The characters don’t appear as string puppets acting out a set script through rigid archetypes and a strict division between the good and bad guys, but as concrete people with proper personalities, aspirations, and motives.

Also included was an auto-biographic segment, illustrating how Shirobako can hit home for any salariman, even a Finnish one. One curious bit that was omitted is Nova's relationship with the character of Oukura. Initially, Nova wrote: "Shirobako finally delivered a character I can truly call my own." But today, he said at #animeblogger: "I can relate to a whole bunch of characters in Shirobako. Can't really call any one of them my own." Everyone who watched the series knows what happened. And I guess that Nova felt better kinship with Oukura's evident actions at first more than with later ones. It's telling, really, and is a reason why I don't blog with excessive personal focus. Doing that could add an attractive personal touch to the blog, if handled well, but you never know where this information leak is going to end. So, while I have a Shirobako character that speaks to me in particular, I'm not going to share who that is publicly.

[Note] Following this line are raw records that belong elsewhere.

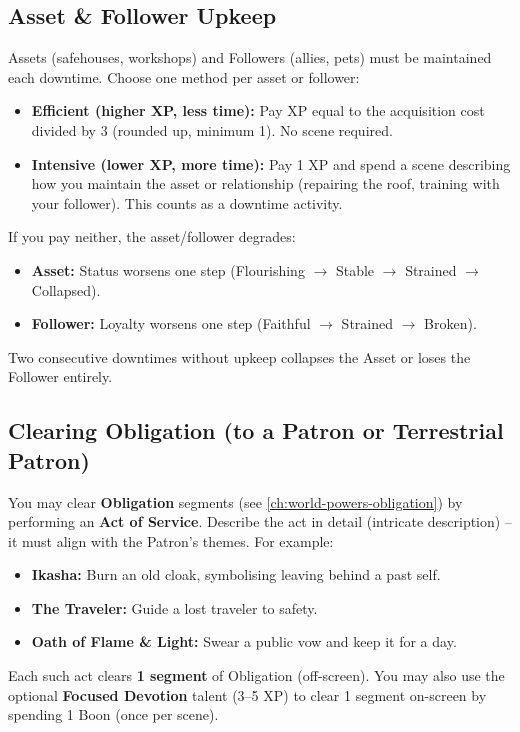 \subsection{Asset \& Follower Upkeep}
Assets (safehouses, workshops) and Followers (allies, pets) must be maintained each downtime. Choose one method per asset or follower:

\begin{itemize}
  \item \textbf{Efficient (higher XP, less time):} Pay XP equal to the acquisition cost divided by 3 (rounded up, minimum 1). No scene required.
  \item \textbf{Intensive (lower XP, more time):} Pay 1 XP and spend a scene describing how you maintain the asset or relationship (repairing the roof, training with your follower). This counts as a downtime activity.
\end{itemize}
If you pay neither, the asset/follower degrades:
\begin{itemize}
  \item \textbf{Asset:} Status worsens one step (Flourishing $\rightarrow$ Stable $\rightarrow$ Strained $\rightarrow$ Collapsed).
  \item \textbf{Follower:} Loyalty worsens one step (Faithful $\rightarrow$ Strained $\rightarrow$ Broken).
\end{itemize}
Two consecutive downtimes without upkeep collapses the Asset or loses the Follower entirely.

\subsection{Clearing Obligation (to a Patron or Terrestrial Patron)}
You may clear \textbf{Obligation} segments (see \ref{ch:world-powers-obligation}) by performing an \textbf{Act of Service}. Describe the act in detail (intricate description) -- it must align with the Patron's themes. For example:
\begin{itemize}
  \item \textbf{Ikasha:} Burn an old cloak, symbolising leaving behind a past self.
  \item \textbf{The Traveler:} Guide a lost traveler to safety.
  \item \textbf{Oath of Flame \& Light:} Swear a public vow and keep it for a day.
\end{itemize}
Each such act clears \textbf{1 segment} of Obligation (off-screen). You may also use the optional \textbf{Focused Devotion} talent (3--5 XP) to clear 1 segment on-screen by spending 1 Boon (once per scene).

UPDATE: A surprisingly respectable, but deeply misguided comment from a hater, prompted Nova to comment thus:

First of all, it’s pretty odd to call an anime show out as wish-fulfillment. For one, it’s saying that wish-fulfillment is fundamentally wrong, even if majority of entertainment is more or less just that at heart. It seems to me that ever since Madoka brought the Urobuchi-style double negative to the wider audience, positive overtone in storytelling has become somehow sinful, as if a story cannot be deep and engaging without being gritty and pessimistic. I’d approve the term with shows like Guilty Crown, Accel World, and Sword Art Online, which are clearly designed to appease the teenager ego, but with Shirobako it’s superficial at best.

Sure, I would have loved to have a workplace like Musani. The Corp was nothing of the sort. But to hint that Musani is a whitewashed fantasy dream of a workplace is just naive. There are a lot of companies just like it, usually in creative sectors where most people are in for the job for their personal passion. I’ve seen these small to medium sized firms dominate the work satisfaction polls where heavy industry corps don’t even qualify, and the reason why they never will is exactly the double negative attitude that dominates rigid corporate workplaces that stems mainly from bad management. I’m not saying that Shirobako is strictly realistic or depicts a “typical workplace” (I don’t even know where you got that from), but I find none of its setting to be completely outlandish.

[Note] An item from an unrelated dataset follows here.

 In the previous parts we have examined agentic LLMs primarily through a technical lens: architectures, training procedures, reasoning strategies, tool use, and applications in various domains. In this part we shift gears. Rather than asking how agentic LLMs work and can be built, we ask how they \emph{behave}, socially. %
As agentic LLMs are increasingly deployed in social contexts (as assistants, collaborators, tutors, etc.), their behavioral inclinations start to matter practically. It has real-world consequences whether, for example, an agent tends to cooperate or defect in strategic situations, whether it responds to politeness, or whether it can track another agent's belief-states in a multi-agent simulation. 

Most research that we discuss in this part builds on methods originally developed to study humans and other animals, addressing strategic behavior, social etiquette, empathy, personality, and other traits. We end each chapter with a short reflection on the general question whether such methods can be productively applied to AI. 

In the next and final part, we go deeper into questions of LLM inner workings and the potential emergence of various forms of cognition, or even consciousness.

“Every desperate situation always gets solved” is a statement that I find especially weird, as if this is supposed to be a bad thing. This is how I found the working life to be vast majority of the time. I’ve faced pretty much every equivalent situation to what are depicted on the show, and every one of them got solved one way or another no matter how dire they seemed at first. The worst people on the job were those who believed there was no way out and chose to rather sink than struggle, and try to push the blame for the failure on someone else (Shirobako touched on this with Titanic, as you should know). As for the few individual resolutions that you brought up in a belittling wording, I don’t see why they wouldn’t work for the given situations. A change of pace and scenery is extremely beneficial for creative process, as any blogger worth his salt knows. That’s also why my 3D-animator friends have ball pits, nerf guns, and general freedom to come and go at their workplace, which I could have only dreamed of.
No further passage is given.